Wayne Ziskal, a Jacksonville University aeronautics professor with extensive experience as an instructor pilot and check airman for Boeing 777s, provided insight on the Asiana Airlines Flight 214 crash as a guest July 15 on the WJXT-TV Morning Show.
The Asiana flight was traveling well below its target speed for landing July 6 when it crashed short of the San Francisco International Airport runway, the National Transportation Safety Board said.
“It looks like it’s a human factor — an automated dependency problem, which means, basically, that they relied on the automation,” Ziskal told the Jacksonville television station’s Jennifer Waugh. “It got way too slow. The automation and the aircraft performed as it should have.”

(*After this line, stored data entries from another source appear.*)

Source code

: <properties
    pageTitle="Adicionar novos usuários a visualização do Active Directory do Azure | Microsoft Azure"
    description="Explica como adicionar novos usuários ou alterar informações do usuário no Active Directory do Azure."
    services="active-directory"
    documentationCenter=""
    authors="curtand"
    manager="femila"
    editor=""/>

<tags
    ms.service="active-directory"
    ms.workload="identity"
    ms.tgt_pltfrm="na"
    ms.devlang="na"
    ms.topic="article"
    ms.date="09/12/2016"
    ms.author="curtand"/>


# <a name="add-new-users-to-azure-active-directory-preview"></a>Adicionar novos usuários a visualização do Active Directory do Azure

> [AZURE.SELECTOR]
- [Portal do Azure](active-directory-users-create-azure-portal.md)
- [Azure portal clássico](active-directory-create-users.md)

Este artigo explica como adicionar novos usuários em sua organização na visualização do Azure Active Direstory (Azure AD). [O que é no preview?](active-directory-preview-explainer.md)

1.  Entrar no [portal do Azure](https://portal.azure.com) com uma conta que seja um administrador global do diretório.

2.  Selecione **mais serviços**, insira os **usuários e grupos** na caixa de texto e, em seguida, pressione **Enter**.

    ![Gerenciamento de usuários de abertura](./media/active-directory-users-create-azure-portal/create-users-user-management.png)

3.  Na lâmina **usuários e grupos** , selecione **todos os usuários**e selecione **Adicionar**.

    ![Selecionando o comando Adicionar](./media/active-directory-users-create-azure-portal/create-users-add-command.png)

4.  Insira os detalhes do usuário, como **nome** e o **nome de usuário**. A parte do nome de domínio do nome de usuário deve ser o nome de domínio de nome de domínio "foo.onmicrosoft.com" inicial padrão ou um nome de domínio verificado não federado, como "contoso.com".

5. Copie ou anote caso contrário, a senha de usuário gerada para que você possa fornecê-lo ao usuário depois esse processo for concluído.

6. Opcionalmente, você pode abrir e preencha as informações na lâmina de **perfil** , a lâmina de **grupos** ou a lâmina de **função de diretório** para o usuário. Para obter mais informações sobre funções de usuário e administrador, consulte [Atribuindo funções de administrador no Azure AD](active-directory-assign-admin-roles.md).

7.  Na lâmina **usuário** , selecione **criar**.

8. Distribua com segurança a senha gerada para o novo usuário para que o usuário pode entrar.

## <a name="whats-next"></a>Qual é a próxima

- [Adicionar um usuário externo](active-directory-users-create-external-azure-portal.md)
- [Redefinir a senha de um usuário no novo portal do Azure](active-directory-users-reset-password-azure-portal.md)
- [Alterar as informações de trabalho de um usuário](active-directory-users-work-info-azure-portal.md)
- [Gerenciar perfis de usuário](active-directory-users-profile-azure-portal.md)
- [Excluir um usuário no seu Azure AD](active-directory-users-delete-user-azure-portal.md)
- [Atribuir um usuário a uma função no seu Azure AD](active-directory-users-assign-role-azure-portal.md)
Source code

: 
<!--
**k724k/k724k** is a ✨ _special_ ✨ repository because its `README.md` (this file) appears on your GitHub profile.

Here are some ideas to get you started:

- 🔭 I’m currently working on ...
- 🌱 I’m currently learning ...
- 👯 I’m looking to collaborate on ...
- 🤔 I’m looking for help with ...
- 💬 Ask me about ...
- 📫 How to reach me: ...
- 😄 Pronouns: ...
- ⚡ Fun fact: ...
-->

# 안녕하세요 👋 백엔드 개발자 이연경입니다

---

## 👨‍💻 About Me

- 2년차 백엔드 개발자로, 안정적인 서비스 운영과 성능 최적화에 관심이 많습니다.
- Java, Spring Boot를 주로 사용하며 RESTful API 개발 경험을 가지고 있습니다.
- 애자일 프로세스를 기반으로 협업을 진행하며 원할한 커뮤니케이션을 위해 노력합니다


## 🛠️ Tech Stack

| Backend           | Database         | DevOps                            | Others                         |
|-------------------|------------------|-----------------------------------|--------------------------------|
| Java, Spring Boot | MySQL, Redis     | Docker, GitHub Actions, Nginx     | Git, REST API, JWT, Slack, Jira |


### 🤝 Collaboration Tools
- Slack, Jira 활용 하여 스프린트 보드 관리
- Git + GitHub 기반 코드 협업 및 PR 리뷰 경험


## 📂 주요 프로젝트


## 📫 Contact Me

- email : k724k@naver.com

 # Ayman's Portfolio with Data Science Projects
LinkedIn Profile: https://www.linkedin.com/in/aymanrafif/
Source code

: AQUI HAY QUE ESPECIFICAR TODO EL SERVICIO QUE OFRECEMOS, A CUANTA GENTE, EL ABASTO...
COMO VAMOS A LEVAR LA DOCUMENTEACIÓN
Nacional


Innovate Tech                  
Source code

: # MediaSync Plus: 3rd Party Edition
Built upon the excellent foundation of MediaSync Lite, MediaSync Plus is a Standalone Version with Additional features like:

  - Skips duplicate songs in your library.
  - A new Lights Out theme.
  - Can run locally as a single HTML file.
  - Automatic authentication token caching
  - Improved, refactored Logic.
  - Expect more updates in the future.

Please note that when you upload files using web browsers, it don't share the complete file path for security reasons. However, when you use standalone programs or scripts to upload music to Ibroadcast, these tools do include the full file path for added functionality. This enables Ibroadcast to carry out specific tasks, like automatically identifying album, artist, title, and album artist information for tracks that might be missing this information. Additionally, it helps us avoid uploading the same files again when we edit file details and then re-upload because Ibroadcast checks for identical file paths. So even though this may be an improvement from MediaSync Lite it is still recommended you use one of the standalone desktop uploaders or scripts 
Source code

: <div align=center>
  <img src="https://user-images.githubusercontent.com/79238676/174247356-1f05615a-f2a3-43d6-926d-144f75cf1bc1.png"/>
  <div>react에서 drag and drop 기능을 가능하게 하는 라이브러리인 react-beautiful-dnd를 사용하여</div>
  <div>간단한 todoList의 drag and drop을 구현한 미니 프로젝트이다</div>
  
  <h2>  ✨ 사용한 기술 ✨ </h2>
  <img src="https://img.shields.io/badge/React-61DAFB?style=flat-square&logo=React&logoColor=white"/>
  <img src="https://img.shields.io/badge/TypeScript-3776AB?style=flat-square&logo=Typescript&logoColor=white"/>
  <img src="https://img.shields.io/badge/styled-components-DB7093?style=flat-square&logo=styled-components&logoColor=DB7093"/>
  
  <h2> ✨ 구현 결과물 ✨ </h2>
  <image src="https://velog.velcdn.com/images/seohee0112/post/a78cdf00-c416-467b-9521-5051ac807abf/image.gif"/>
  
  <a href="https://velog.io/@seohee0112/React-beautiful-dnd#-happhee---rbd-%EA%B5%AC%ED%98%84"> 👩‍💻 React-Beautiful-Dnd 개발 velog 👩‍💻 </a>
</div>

Three high school students from China were killed and more than 180 people were injured after the jet struck a seawall and slammed into a runway. The Associated Press quoted Asiana officials as saying the pilot in charge of landing the Boeing 777 was in training for flying that model of jet.
In the TV interview, Ziskal said it is important for pilots to be adequately trained on all aspects of aviation, including basic airmanship. JU’s state-of-the-art regional passenger simulator is a critical tool for providing that instruction, he said.
“The question is not so much the hours of flying time; it is the quality of the flying time,” Ziskal said. “Many airline pilots today are trained just to rely on the automation.”
Here is the WJXT-TV interview:
During careers with the U.S. Air Force and American Airlines, Ziskal accumulated more than 26,000 hours of flight time and has made more than 2,000 Atlantic and Pacific crossings. He carried more than 850,000 passengers to all of the inhabited continents, logging more than 6.8 million miles.